Some citizens of South Africa are angrily demanding the United Kingdom to return the “Star of Africa”.
The ‘Star of Africa’ is the world’s largest diamond, which is set in the royal scepter that King Charles III will hold at his coronation on Saturday, 6 May.
The 530-carat diamond, which was dubbed ‘Star of Africa’ was discovered in South Africa in the year 1905.
Unearthed in a South Africa mine in 1905 and weighing 3,106 carats, the Cullinan—named after Thomas Cullinan, the chairman of the mining company—still holds the title of the largest diamond ever found.
The second largest, the 1,758-carat Sewelo, was discovered in Botswana in 2019 and now belongs to Louis Vuitton.
According to jewelry lore, the uncut rock was so unfathomably enormous—and marked by such exceptional clarity and a unique blue and white tint—that the mine’s manager initially dismissed it for a crystal and threw it out the window.
Obviously, a second look would turn out to be highly judicious, though it took some time for the rough stone to be transformed into the nine dazzling diamonds (and about a hundred smaller brilliants) that are now among the royal family’s most valuable jewels.
It was eventually presented to the British Monarchy by the colonial government in the country two years later, as the country was under British rule at that time.

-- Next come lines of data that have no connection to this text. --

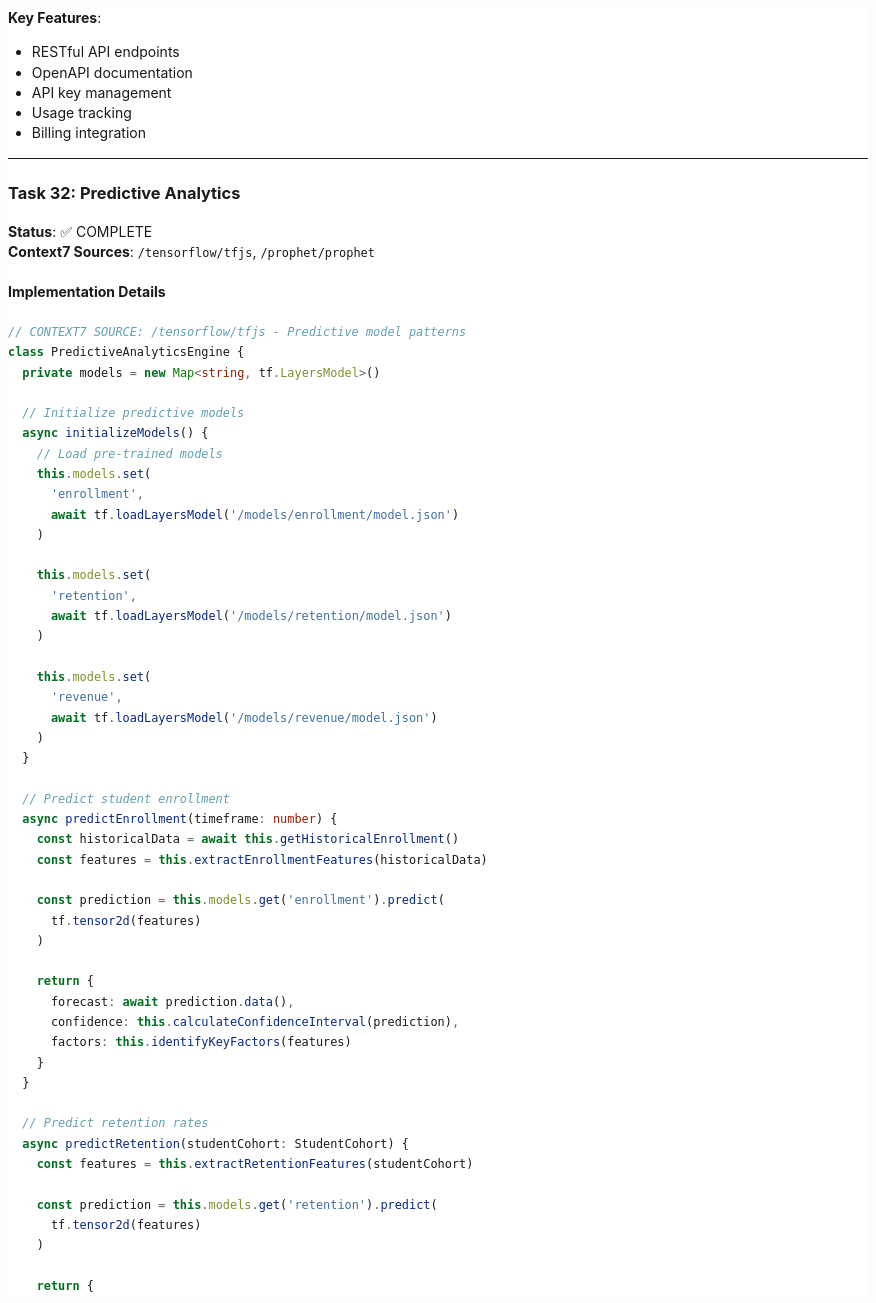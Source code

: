 
**Key Features**:
- RESTful API endpoints
- OpenAPI documentation
- API key management
- Usage tracking
- Billing integration

---

### Task 32: Predictive Analytics
**Status**: ✅ COMPLETE  
**Context7 Sources**: `/tensorflow/tfjs`, `/prophet/prophet`

#### Implementation Details
```typescript
// CONTEXT7 SOURCE: /tensorflow/tfjs - Predictive model patterns
class PredictiveAnalyticsEngine {
  private models = new Map<string, tf.LayersModel>()
  
  // Initialize predictive models
  async initializeModels() {
    // Load pre-trained models
    this.models.set(
      'enrollment',
      await tf.loadLayersModel('/models/enrollment/model.json')
    )
    
    this.models.set(
      'retention',
      await tf.loadLayersModel('/models/retention/model.json')
    )
    
    this.models.set(
      'revenue',
      await tf.loadLayersModel('/models/revenue/model.json')
    )
  }
  
  // Predict student enrollment
  async predictEnrollment(timeframe: number) {
    const historicalData = await this.getHistoricalEnrollment()
    const features = this.extractEnrollmentFeatures(historicalData)
    
    const prediction = this.models.get('enrollment').predict(
      tf.tensor2d(features)
    )
    
    return {
      forecast: await prediction.data(),
      confidence: this.calculateConfidenceInterval(prediction),
      factors: this.identifyKeyFactors(features)
    }
  }
  
  // Predict retention rates
  async predictRetention(studentCohort: StudentCohort) {
    const features = this.extractRetentionFeatures(studentCohort)
    
    const prediction = this.models.get('retention').predict(
      tf.tensor2d(features)
    )
    
    return {
```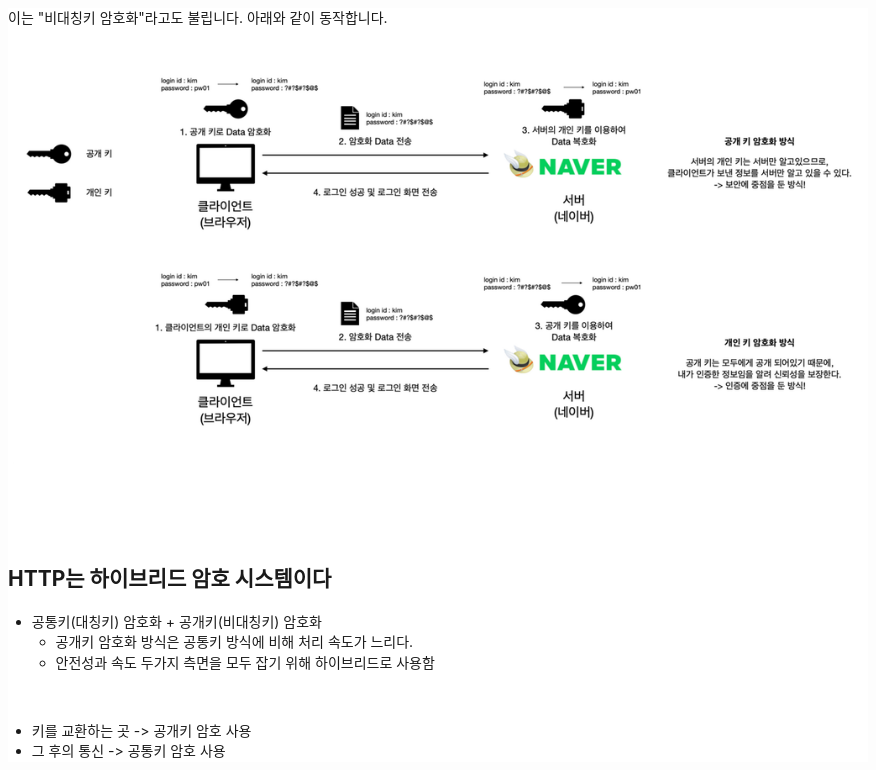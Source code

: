이는 "비대칭키 암호화"라고도 불립니다. 아래와 같이 동작합니다.

![이미지](/img/HTTPS3.PNG)

<br/><br/>

## HTTP는 하이브리드 암호 시스템이다

- 공통키(대칭키) 암호화 + 공개키(비대칭키) 암호화
    - 공개키 암호화 방식은 공통키 방식에 비해 처리 속도가 느리다.
    - 안전성과 속도 두가지 측면을 모두 잡기 위해 하이브리드로 사용함

<br/>

- 키를 교환하는 곳 -> 공개키 암호 사용
- 그 후의 통신 -> 공통키 암호 사용

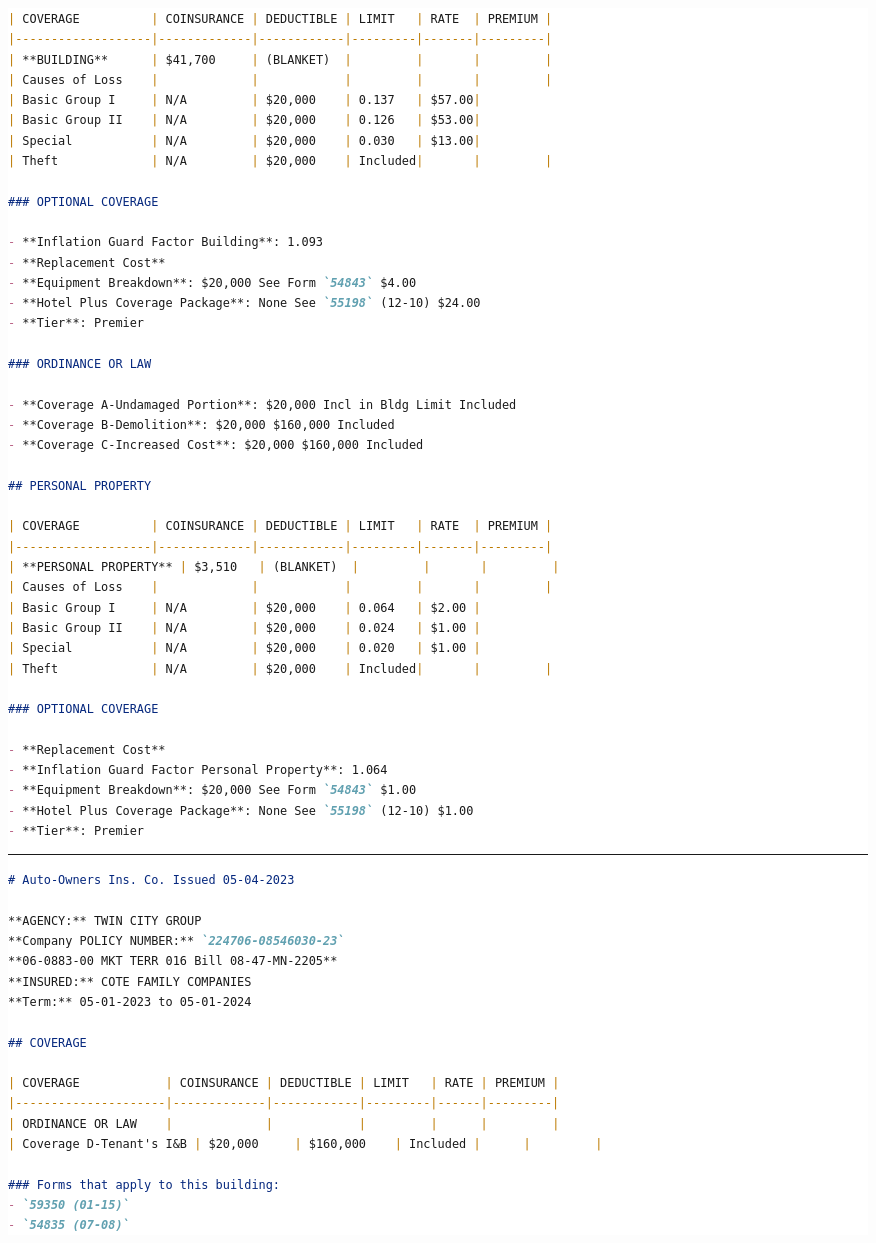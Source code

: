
 ```markdown
| COVERAGE          | COINSURANCE | DEDUCTIBLE | LIMIT   | RATE  | PREMIUM |
|-------------------|-------------|------------|---------|-------|---------|
| **BUILDING**      | $41,700     | (BLANKET)  |         |       |         |
| Causes of Loss    |             |            |         |       |         |
| Basic Group I     | N/A         | $20,000    | 0.137   | $57.00|
| Basic Group II    | N/A         | $20,000    | 0.126   | $53.00|
| Special           | N/A         | $20,000    | 0.030   | $13.00|
| Theft             | N/A         | $20,000    | Included|       |         |

### OPTIONAL COVERAGE

- **Inflation Guard Factor Building**: 1.093  
- **Replacement Cost**  
- **Equipment Breakdown**: $20,000 See Form `54843` $4.00  
- **Hotel Plus Coverage Package**: None See `55198` (12-10) $24.00  
- **Tier**: Premier  

### ORDINANCE OR LAW

- **Coverage A-Undamaged Portion**: $20,000 Incl in Bldg Limit Included  
- **Coverage B-Demolition**: $20,000 $160,000 Included  
- **Coverage C-Increased Cost**: $20,000 $160,000 Included  

## PERSONAL PROPERTY

| COVERAGE          | COINSURANCE | DEDUCTIBLE | LIMIT   | RATE  | PREMIUM |
|-------------------|-------------|------------|---------|-------|---------|
| **PERSONAL PROPERTY** | $3,510   | (BLANKET)  |         |       |         |
| Causes of Loss    |             |            |         |       |         |
| Basic Group I     | N/A         | $20,000    | 0.064   | $2.00 |
| Basic Group II    | N/A         | $20,000    | 0.024   | $1.00 |
| Special           | N/A         | $20,000    | 0.020   | $1.00 |
| Theft             | N/A         | $20,000    | Included|       |         |

### OPTIONAL COVERAGE

- **Replacement Cost**  
- **Inflation Guard Factor Personal Property**: 1.064  
- **Equipment Breakdown**: $20,000 See Form `54843` $1.00  
- **Hotel Plus Coverage Package**: None See `55198` (12-10) $1.00  
- **Tier**: Premier  
```

---

```markdown
# Auto-Owners Ins. Co. Issued 05-04-2023

**AGENCY:** TWIN CITY GROUP  
**Company POLICY NUMBER:** `224706-08546030-23`  
**06-0883-00 MKT TERR 016 Bill 08-47-MN-2205**  
**INSURED:** COTE FAMILY COMPANIES  
**Term:** 05-01-2023 to 05-01-2024  

## COVERAGE

| COVERAGE            | COINSURANCE | DEDUCTIBLE | LIMIT   | RATE | PREMIUM |
|---------------------|-------------|------------|---------|------|---------|
| ORDINANCE OR LAW    |             |            |         |      |         |
| Coverage D-Tenant's I&B | $20,000     | $160,000    | Included |      |         |

### Forms that apply to this building:
- `59350 (01-15)`
- `54835 (07-08)`
```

Recently some European countries have been returning artefacts to African countries they colonized.
Germany recently returned artefacts to Edo state, Finland returned Namibia’s Power Stone, and this has prompted some South Africans to ask for the diamond to be brought back.

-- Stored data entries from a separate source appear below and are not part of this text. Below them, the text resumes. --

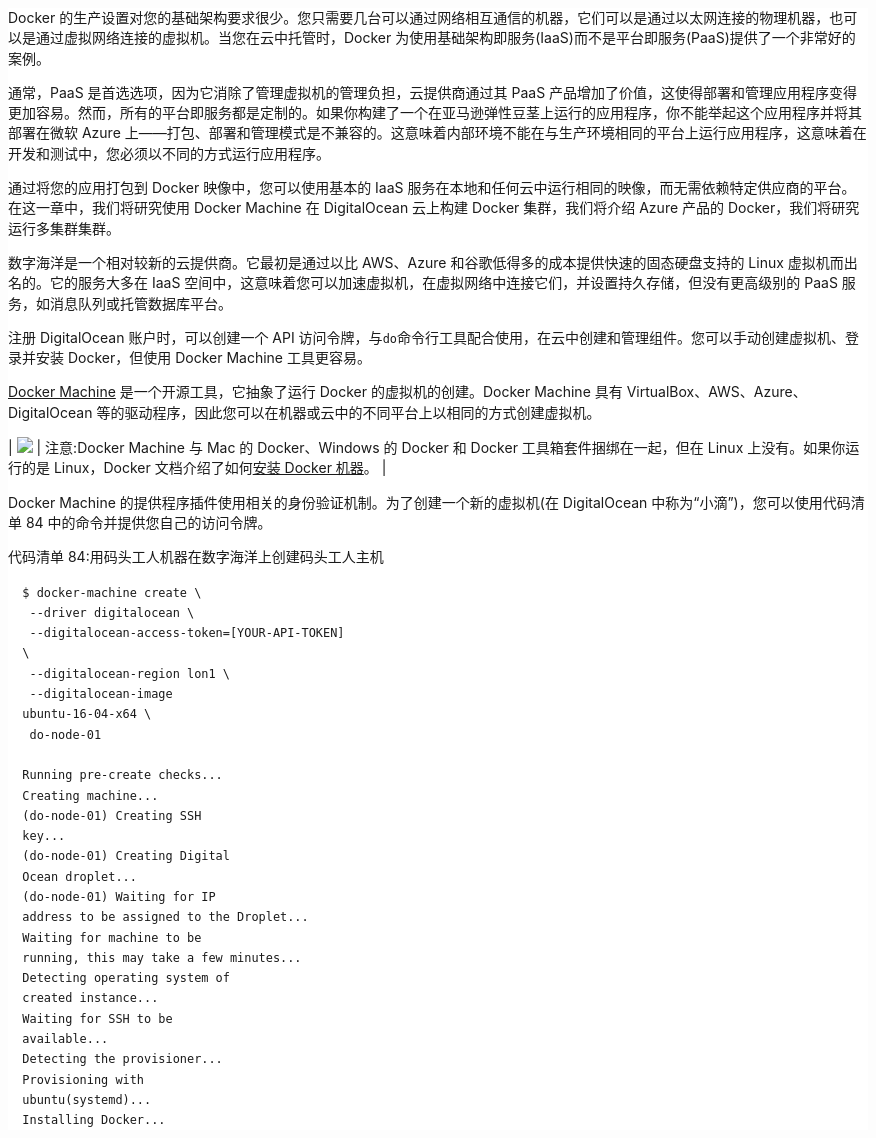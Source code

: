 Docker 的生产设置对您的基础架构要求很少。您只需要几台可以通过网络相互通信的机器，它们可以是通过以太网连接的物理机器，也可以是通过虚拟网络连接的虚拟机。当您在云中托管时，Docker 为使用基础架构即服务(IaaS)而不是平台即服务(PaaS)提供了一个非常好的案例。

通常，PaaS 是首选选项，因为它消除了管理虚拟机的管理负担，云提供商通过其 PaaS 产品增加了价值，这使得部署和管理应用程序变得更加容易。然而，所有的平台即服务都是定制的。如果你构建了一个在亚马逊弹性豆茎上运行的应用程序，你不能举起这个应用程序并将其部署在微软 Azure 上——打包、部署和管理模式是不兼容的。这意味着内部环境不能在与生产环境相同的平台上运行应用程序，这意味着在开发和测试中，您必须以不同的方式运行应用程序。

通过将您的应用打包到 Docker 映像中，您可以使用基本的 IaaS 服务在本地和任何云中运行相同的映像，而无需依赖特定供应商的平台。在这一章中，我们将研究使用 Docker Machine 在 DigitalOcean 云上构建 Docker 集群，我们将介绍 Azure 产品的 Docker，我们将研究运行多集群集群。

数字海洋是一个相对较新的云提供商。它最初是通过以比 AWS、Azure 和谷歌低得多的成本提供快速的固态硬盘支持的 Linux 虚拟机而出名的。它的服务大多在 IaaS 空间中，这意味着您可以加速虚拟机，在虚拟网络中连接它们，并设置持久存储，但没有更高级别的 PaaS 服务，如消息队列或托管数据库平台。

注册 DigitalOcean 账户时，可以创建一个 API 访问令牌，与`do`命令行工具配合使用，在云中创建和管理组件。您可以手动创建虚拟机、登录并安装 Docker，但使用 Docker Machine 工具更容易。

[Docker Machine](https://docs.docker.com/machine/install-machine/) 是一个开源工具，它抽象了运行 Docker 的虚拟机的创建。Docker Machine 具有 VirtualBox、AWS、Azure、DigitalOcean 等的驱动程序，因此您可以在机器或云中的不同平台上以相同的方式创建虚拟机。

| ![](../Images/note.png) | 注意:Docker Machine 与 Mac 的 Docker、Windows 的 Docker 和 Docker 工具箱套件捆绑在一起，但在 Linux 上没有。如果你运行的是 Linux，Docker 文档介绍了如何[安装 Docker 机器](https://docs.docker.com/machine/install-machine/)。 |

Docker Machine 的提供程序插件使用相关的身份验证机制。为了创建一个新的虚拟机(在 DigitalOcean 中称为“小滴”)，您可以使用代码清单 84 中的命令并提供您自己的访问令牌。

代码清单 84:用码头工人机器在数字海洋上创建码头工人主机

```
  $ docker-machine create \
   --driver digitalocean \
   --digitalocean-access-token=[YOUR-API-TOKEN]
  \
   --digitalocean-region lon1 \
   --digitalocean-image
  ubuntu-16-04-x64 \
   do-node-01

  Running pre-create checks...
  Creating machine...
  (do-node-01) Creating SSH
  key...
  (do-node-01) Creating Digital
  Ocean droplet...
  (do-node-01) Waiting for IP
  address to be assigned to the Droplet...
  Waiting for machine to be
  running, this may take a few minutes...
  Detecting operating system of
  created instance...
  Waiting for SSH to be
  available...
  Detecting the provisioner...
  Provisioning with
  ubuntu(systemd)...
  Installing Docker...

```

Mothusi Kamanga, a Johannesburg based lawyer who wrote an online petition that has amassed about 8,000 signatures, said to Reuters.
“The diamond needs to come to South Africa. It needs to be a sign of our pride, our heritage and our culture…I think generally the African people are starting to realise that to decolonise is not just to let people have certain freedoms, but it’s also to take back what has been expropriated from us.”
Another South African, Mohamed Abdullahi, said to the publication: “I believe it should be brought back home because, at the end of the day, they took it from us while they were oppressing us.”
The diamond on the scepter, officially known as Cullinan I, was cut from the 3,100-carat Cullinan diamond, which was mined close to Pretoria.
The Imperial State Crown that British monarchs don on ceremonial occasions is set with a smaller diamond cut from the same stone known as Cullinan II.
It is stored at the Tower of London with the other crown jewels and the scepter.